### Task objective
In the data that follows, find each line containing "loop" and copy it.

[Dataset entries]
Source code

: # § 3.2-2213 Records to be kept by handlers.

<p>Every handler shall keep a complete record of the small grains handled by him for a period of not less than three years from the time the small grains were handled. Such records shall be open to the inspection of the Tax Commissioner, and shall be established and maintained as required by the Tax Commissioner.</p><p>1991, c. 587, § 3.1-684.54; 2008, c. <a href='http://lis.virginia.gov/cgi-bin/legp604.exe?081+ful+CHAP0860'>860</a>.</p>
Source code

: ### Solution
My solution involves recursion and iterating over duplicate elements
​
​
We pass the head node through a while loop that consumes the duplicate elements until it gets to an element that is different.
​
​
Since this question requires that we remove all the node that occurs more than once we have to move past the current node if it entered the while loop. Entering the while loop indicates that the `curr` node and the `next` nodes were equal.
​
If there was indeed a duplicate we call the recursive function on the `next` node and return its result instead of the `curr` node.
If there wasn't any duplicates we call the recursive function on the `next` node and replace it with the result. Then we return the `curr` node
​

### Final answer
We pass the head node through a while loop that consumes the duplicate elements until it gets to an element that is different.
Since this question requires that we remove all the node that occurs more than once we have to move past the current node if it entered the while loop. Entering the while loop indicates that the `curr` node and the `next` nodes were equal.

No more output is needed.